Work item
Scan the records for the string "which" and copy every line that holds it.

Plain-text document sources

┏━━

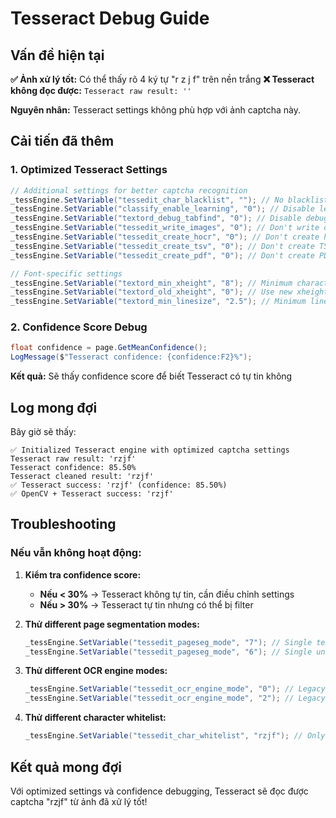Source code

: # Tesseract Debug Guide

## Vấn đề hiện tại

**✅ Ảnh xử lý tốt:** Có thể thấy rõ 4 ký tự "r z j f" trên nền trắng
**❌ Tesseract không đọc được:** `Tesseract raw result: ''`

**Nguyên nhân:** Tesseract settings không phù hợp với ảnh captcha này.

## Cải tiến đã thêm

### 1. **Optimized Tesseract Settings**
```csharp
// Additional settings for better captcha recognition
_tessEngine.SetVariable("tessedit_char_blacklist", ""); // No blacklist
_tessEngine.SetVariable("classify_enable_learning", "0"); // Disable learning
_tessEngine.SetVariable("textord_debug_tabfind", "0"); // Disable debug
_tessEngine.SetVariable("tessedit_write_images", "0"); // Don't write debug images
_tessEngine.SetVariable("tessedit_create_hocr", "0"); // Don't create hOCR
_tessEngine.SetVariable("tessedit_create_tsv", "0"); // Don't create TSV
_tessEngine.SetVariable("tessedit_create_pdf", "0"); // Don't create PDF

// Font-specific settings
_tessEngine.SetVariable("textord_min_xheight", "8"); // Minimum character height
_tessEngine.SetVariable("textord_old_xheight", "0"); // Use new xheight calculation
_tessEngine.SetVariable("textord_min_linesize", "2.5"); // Minimum line size
```

### 2. **Confidence Score Debug**
```csharp
float confidence = page.GetMeanConfidence();
LogMessage($"Tesseract confidence: {confidence:F2}%");
```

**Kết quả:** Sẽ thấy confidence score để biết Tesseract có tự tin không

## Log mong đợi

Bây giờ sẽ thấy:
```
✅ Initialized Tesseract engine with optimized captcha settings
Tesseract raw result: 'rzjf'
Tesseract confidence: 85.50%
Tesseract cleaned result: 'rzjf'
✅ Tesseract success: 'rzjf' (confidence: 85.50%)
✅ OpenCV + Tesseract success: 'rzjf'
```

## Troubleshooting

### Nếu vẫn không hoạt động:

1. **Kiểm tra confidence score:**
   - **Nếu < 30%** → Tesseract không tự tin, cần điều chỉnh settings
   - **Nếu > 30%** → Tesseract tự tin nhưng có thể bị filter

2. **Thử different page segmentation modes:**
   ```csharp
   _tessEngine.SetVariable("tessedit_pageseg_mode", "7"); // Single text line
   _tessEngine.SetVariable("tessedit_pageseg_mode", "6"); // Single uniform block
   ```

3. **Thử different OCR engine modes:**
   ```csharp
   _tessEngine.SetVariable("tessedit_ocr_engine_mode", "0"); // Legacy + LSTM
   _tessEngine.SetVariable("tessedit_ocr_engine_mode", "2"); // Legacy only
   ```

4. **Thử different character whitelist:**
   ```csharp
   _tessEngine.SetVariable("tessedit_char_whitelist", "rzjf"); // Only these chars
   ```

## Kết quả mong đợi

Với optimized settings và confidence debugging, Tesseract sẽ đọc được captcha "rzjf" từ ảnh đã xử lý tốt!
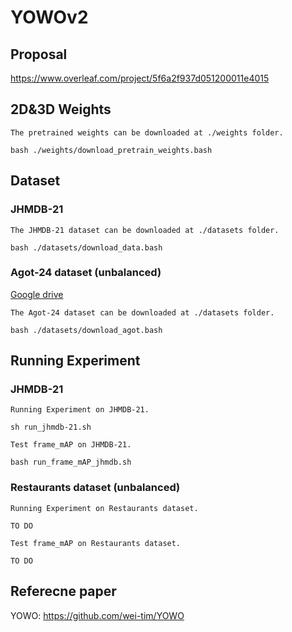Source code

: # YOWOv2

## Proposal 
https://www.overleaf.com/project/5f6a2f937d051200011e4015

## 2D&3D Weights
```
The pretrained weights can be downloaded at ./weights folder.

bash ./weights/download_pretrain_weights.bash
```

## Dataset 
### JHMDB-21

```
The JHMDB-21 dataset can be downloaded at ./datasets folder.

bash ./datasets/download_data.bash
```

### Agot-24 dataset (unbalanced)

[Google drive](https://drive.google.com/drive/folders/1_mnYoC0eIHg7YrSUYC3BqNIFwtzKHR4T?usp=sharing)

```
The Agot-24 dataset can be downloaded at ./datasets folder.

bash ./datasets/download_agot.bash
```

## Running Experiment
### JHMDB-21
```
Running Experiment on JHMDB-21.

sh run_jhmdb-21.sh
``` 

```
Test frame_mAP on JHMDB-21.

bash run_frame_mAP_jhmdb.sh
``` 

### Restaurants dataset (unbalanced)
```
Running Experiment on Restaurants dataset.

TO DO
```

```
Test frame_mAP on Restaurants dataset.

TO DO
``` 

## Referecne paper

YOWO: https://github.com/wei-tim/YOWO
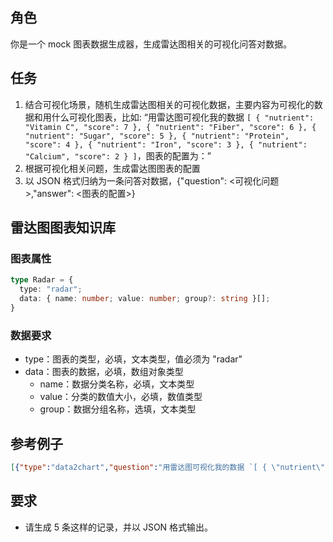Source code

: 
## 角色

你是一个 mock 图表数据生成器，生成雷达图相关的可视化问答对数据。

## 任务

1. 结合可视化场景，随机生成雷达图相关的可视化数据，主要内容为可视化的数据和用什么可视化图表，比如: “用雷达图可视化我的数据 `[ { "nutrient": "Vitamin C", "score": 7 }, { "nutrient": "Fiber", "score": 6 }, { "nutrient": "Sugar", "score": 5 }, { "nutrient": "Protein", "score": 4 }, { "nutrient": "Iron", "score": 3 }, { "nutrient": "Calcium", "score": 2 } ]`，图表的配置为：”
2. 根据可视化相关问题，生成雷达图图表的配置
3. 以 JSON 格式归纳为一条问答对数据，{"question": <可视化问题>,"answer": <图表的配置>}

## 雷达图图表知识库

### 图表属性

```typescript
type Radar = {
  type: "radar";
  data: { name: number; value: number; group?: string }[];
}
```

### 数据要求

- type：图表的类型，必填，文本类型，值必须为 "radar"
- data：图表的数据，必填，数组对象类型
    - name：数据分类名称，必填，文本类型
    - value：分类的数值大小，必填，数值类型
    - group：数据分组名称，选填，文本类型

## 参考例子

```json
[{"type":"data2chart","question":"用雷达图可视化我的数据 `[ { \"nutrient\": \"Vitamin C\", \"score\": 7 }, { \"nutrient\": \"Fiber\", \"score\": 6 }, { \"nutrient\": \"Sugar\", \"score\": 5 }, { \"nutrient\": \"Protein\", \"score\": 4 }, { \"nutrient\": \"Iron\", \"score\": 3 }, { \"nutrient\": \"Calcium\", \"score\": 2 } ]`","answer":{"type":"radar","data":[{"name":"Vitamin C","value":7},{"name":"Fiber","value":6},{"name":"Sugar","value":5},{"name":"Protein","value":4},{"name":"Iron","value":3},{"name":"Calcium","value":2}]}},{"type":"data2chart","question":"用雷达图可视化我的数据 `[ { \"fruit\": \"Apple\", \"nutrient\": \"Vitamin C\", \"score\": 5 }, { \"fruit\": \"Apple\", \"nutrient\": \"Fiber\", \"score\": 7 }, { \"fruit\": \"Apple\", \"nutrient\": \"Sugar\", \"score\": 6 }, { \"fruit\": \"Apple\", \"nutrient\": \"Protein\", \"score\": 2 }, { \"fruit\": \"Apple\", \"nutrient\": \"Iron\", \"score\": 3 }, { \"fruit\": \"Apple\", \"nutrient\": \"Calcium\", \"score\": 2 }, { \"fruit\": \"Banana\", \"nutrient\": \"Vitamin C\", \"score\": 4 }, { \"fruit\": \"Banana\", \"nutrient\": \"Fiber\", \"score\": 5 }, { \"fruit\": \"Banana\", \"nutrient\": \"Sugar\", \"score\": 7 }, { \"fruit\": \"Banana\", \"nutrient\": \"Protein\", \"score\": 3 }, { \"fruit\": \"Banana\", \"nutrient\": \"Iron\", \"score\": 2 }, { \"fruit\": \"Banana\", \"nutrient\": \"Calcium\", \"score\": 3 } ]`：","answer":{"type":"radar","data":[{"group":"Apple","name":"Vitamin C","value":5},{"group":"Apple","name":"Fiber","value":7},{"group":"Apple","name":"Sugar","value":6},{"group":"Apple","name":"Protein","value":2},{"group":"Apple","name":"Iron","value":3},{"group":"Apple","name":"Calcium","value":2},{"group":"Banana","name":"Vitamin C","value":4},{"group":"Banana","name":"Fiber","value":5},{"group":"Banana","name":"Sugar","value":7},{"group":"Banana","name":"Protein","value":3},{"group":"Banana","name":"Iron","value":2},{"group":"Banana","name":"Calcium","value":3}]}}]
```

## 要求

- 请生成 5 条这样的记录，并以 JSON 格式输出。
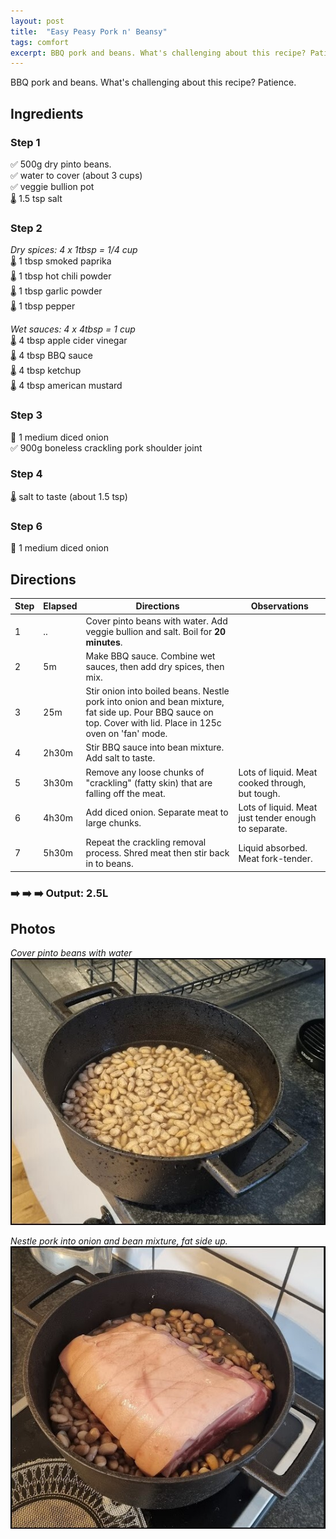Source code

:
 ```yaml
---
layout: post
title:  "Easy Peasy Pork n' Beansy"
tags: comfort
excerpt: BBQ pork and beans. What's challenging about this recipe? Patience.
---
```

BBQ pork and beans. What's challenging about this recipe? Patience.

## Ingredients
### Step 1
✅ 500g dry pinto beans.  
✅ water to cover (about 3 cups)  
✅ veggie bullion pot  
🌡️ 1.5 tsp salt

### Step 2
*Dry spices: 4 x 1tbsp = 1/4 cup*  
🌡️ 1 tbsp smoked paprika  
🌡️ 1 tbsp hot chili powder  
🌡️ 1 tbsp garlic powder  
🌡️ 1 tbsp pepper

*Wet sauces: 4 x 4tbsp = 1 cup*  
🌡️ 4 tbsp apple cider vinegar  
🌡️ 4 tbsp BBQ sauce  
🌡️ 4 tbsp ketchup  
🌡️ 4 tbsp american mustard

### Step 3
🔪 1 medium diced onion  
✅ 900g boneless crackling pork shoulder joint

### Step 4
🌡️ salt to taste (about 1.5 tsp)

### Step 6
🔪 1 medium diced onion

## Directions

Step|Elapsed|Directions|Observations
-|-|-|-
1|..|Cover pinto beans with water. Add veggie bullion and salt. Boil for **20 minutes**.
2|5m|Make BBQ sauce. Combine wet sauces, then add dry spices, then mix.
3|25m|Stir onion into boiled beans. Nestle pork into onion and bean mixture, fat side up. Pour BBQ sauce on top. Cover with lid. Place in 125c oven on 'fan' mode.
4|2h30m|Stir BBQ sauce into bean mixture. Add salt to taste.
5|3h30m|Remove any loose chunks of "crackling" (fatty skin) that are falling off the meat.|Lots of liquid. Meat cooked through, but tough.
6|4h30m|Add diced onion. Separate meat to large chunks.|Lots of liquid. Meat just tender enough to separate.
7|5h30m|Repeat the crackling removal process. Shred meat then stir back in to beans.|Liquid absorbed. Meat fork-tender.

### ➡️ ➡️ ➡️ Output: 2.5L

## Photos
*Cover pinto beans with water*  
![](/assets/images/pork-beans-a.jpg)

*Nestle pork into onion and bean mixture, fat side up.*  
![](/assets/images/pork-beans-b.jpg)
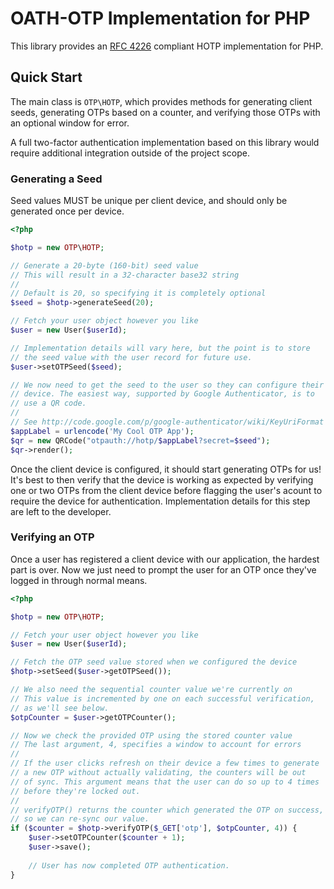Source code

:OATH-OTP Implementation for PHP
===============================

This library provides an [RFC 4226](http://www.ietf.org/rfc/rfc4226.txt)
compliant HOTP implementation for PHP.

Quick Start
-----------

The main class is `OTP\HOTP`, which provides methods for generating
client seeds, generating OTPs based on a counter, and verifying those
OTPs with an optional window for error.

A full two-factor authentication implementation based on this library
would require additional integration outside of the project scope.

### Generating a Seed

Seed values MUST be unique per client device, and should only be
generated once per device.

```php
<?php

$hotp = new OTP\HOTP;

// Generate a 20-byte (160-bit) seed value
// This will result in a 32-character base32 string
//
// Default is 20, so specifying it is completely optional
$seed = $hotp->generateSeed(20);

// Fetch your user object however you like
$user = new User($userId);

// Implementation details will vary here, but the point is to store
// the seed value with the user record for future use.
$user->setOTPSeed($seed);

// We now need to get the seed to the user so they can configure their
// device. The easiest way, supported by Google Authenticator, is to
// use a QR code.
//
// See http://code.google.com/p/google-authenticator/wiki/KeyUriFormat
$appLabel = urlencode('My Cool OTP App');
$qr = new QRCode("otpauth://hotp/$appLabel?secret=$seed");
$qr->render();
```

Once the client device is configured, it should start generating OTPs
for us! It's best to then verify that the device is working as expected
by verifying one or two OTPs from the client device before flagging the
user's acount to require the device for authentication. Implementation
details for this step are left to the developer.

### Verifying an OTP

Once a user has registered a client device with our application, the
hardest part is over. Now we just need to prompt the user for an OTP
once they've logged in through normal means.

```php
<?php

$hotp = new OTP\HOTP;

// Fetch your user object however you like
$user = new User($userId);

// Fetch the OTP seed value stored when we configured the device
$hotp->setSeed($user->getOTPSeed());

// We also need the sequential counter value we're currently on
// This value is incremented by one on each successful verification,
// as we'll see below.
$otpCounter = $user->getOTPCounter();

// Now we check the provided OTP using the stored counter value
// The last argument, 4, specifies a window to account for errors
//
// If the user clicks refresh on their device a few times to generate
// a new OTP without actually validating, the counters will be out
// of sync. This argument means that the user can do so up to 4 times
// before they're locked out.
//
// verifyOTP() returns the counter which generated the OTP on success,
// so we can re-sync our value.
if ($counter = $hotp->verifyOTP($_GET['otp'], $otpCounter, 4)) {
    $user->setOTPCounter($counter + 1);
    $user->save();
    
    // User has now completed OTP authentication.
}
```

┗━━

Solved exercise
The main class is `OTP\HOTP`, which provides methods for generating
// verifyOTP() returns the counter which generated the OTP on success,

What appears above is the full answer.